Problem requirements: Make an exact copy of the lines from the one containing "would matter to" to the end of the records below, and leave out everything else.

---------- Extracted material ----------

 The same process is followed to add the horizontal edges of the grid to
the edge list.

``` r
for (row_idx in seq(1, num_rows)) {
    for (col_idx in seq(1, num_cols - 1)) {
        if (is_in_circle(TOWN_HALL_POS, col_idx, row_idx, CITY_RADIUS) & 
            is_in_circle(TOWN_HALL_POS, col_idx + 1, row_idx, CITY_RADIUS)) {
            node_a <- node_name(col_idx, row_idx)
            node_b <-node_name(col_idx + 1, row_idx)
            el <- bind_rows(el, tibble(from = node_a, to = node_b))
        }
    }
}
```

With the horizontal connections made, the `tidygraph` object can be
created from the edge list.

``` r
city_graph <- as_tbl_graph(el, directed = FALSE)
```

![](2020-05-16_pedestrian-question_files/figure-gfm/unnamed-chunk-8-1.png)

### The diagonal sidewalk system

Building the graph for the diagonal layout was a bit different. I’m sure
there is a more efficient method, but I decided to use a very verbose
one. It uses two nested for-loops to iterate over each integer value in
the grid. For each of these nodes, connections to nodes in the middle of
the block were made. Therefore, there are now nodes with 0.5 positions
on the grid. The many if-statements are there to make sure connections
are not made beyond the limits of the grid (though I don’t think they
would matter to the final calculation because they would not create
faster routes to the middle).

----------

Task response:
would matter to the final calculation because they would not create
faster routes to the middle).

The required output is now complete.